Look for the string "Industrial" in the data below, and copy each line that holds it.
##### Input material #####
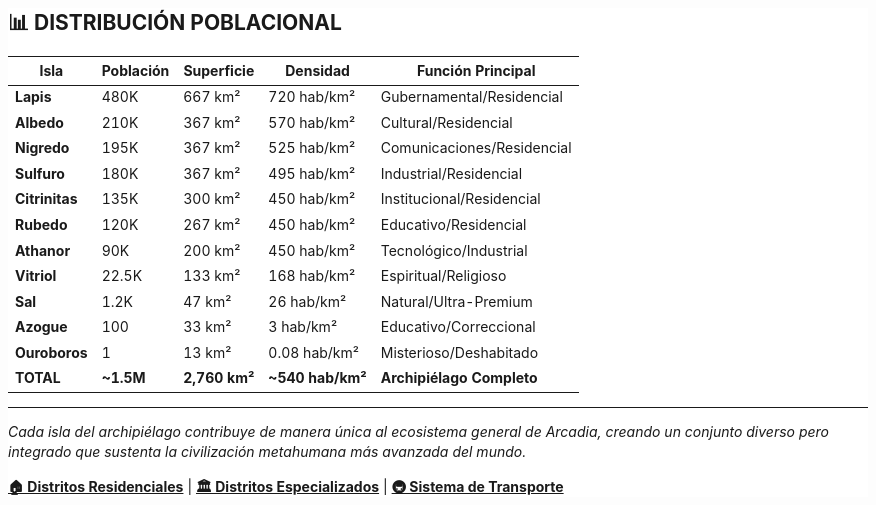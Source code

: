 
## 📊 **DISTRIBUCIÓN POBLACIONAL**

| Isla | Población | Superficie | Densidad | Función Principal |
|------|-----------|------------|----------|-------------------|
| **Lapis** | 480K | 667 km² | 720 hab/km² | Gubernamental/Residencial |
| **Albedo** | 210K | 367 km² | 570 hab/km² | Cultural/Residencial |
| **Nigredo** | 195K | 367 km² | 525 hab/km² | Comunicaciones/Residencial |
| **Sulfuro** | 180K | 367 km² | 495 hab/km² | Industrial/Residencial |
| **Citrinitas** | 135K | 300 km² | 450 hab/km² | Institucional/Residencial |
| **Rubedo** | 120K | 267 km² | 450 hab/km² | Educativo/Residencial |
| **Athanor** | 90K | 200 km² | 450 hab/km² | Tecnológico/Industrial |
| **Vitriol** | 22.5K | 133 km² | 168 hab/km² | Espiritual/Religioso |
| **Sal** | 1.2K | 47 km² | 26 hab/km² | Natural/Ultra-Premium |
| **Azogue** | 100 | 33 km² | 3 hab/km² | Educativo/Correccional |
| **Ouroboros** | 1 | 13 km² | 0.08 hab/km² | Misterioso/Deshabitado |
| **TOTAL** | **~1.5M** | **2,760 km²** | **~540 hab/km²** | **Archipiélago Completo** |

---

*Cada isla del archipiélago contribuye de manera única al ecosistema general de Arcadia, creando un conjunto diverso pero integrado que sustenta la civilización metahumana más avanzada del mundo.*

**[🏠 Distritos Residenciales](residential-districts.md)** | **[🏛️ Distritos Especializados](specialized-districts.md)** | **[🚇 Sistema de Transporte](transportation.md)**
#####
§ **Exercise answer**
| **Sulfuro** | 180K | 367 km² | 495 hab/km² | Industrial/Residencial |
| **Athanor** | 90K | 200 km² | 450 hab/km² | Tecnológico/Industrial |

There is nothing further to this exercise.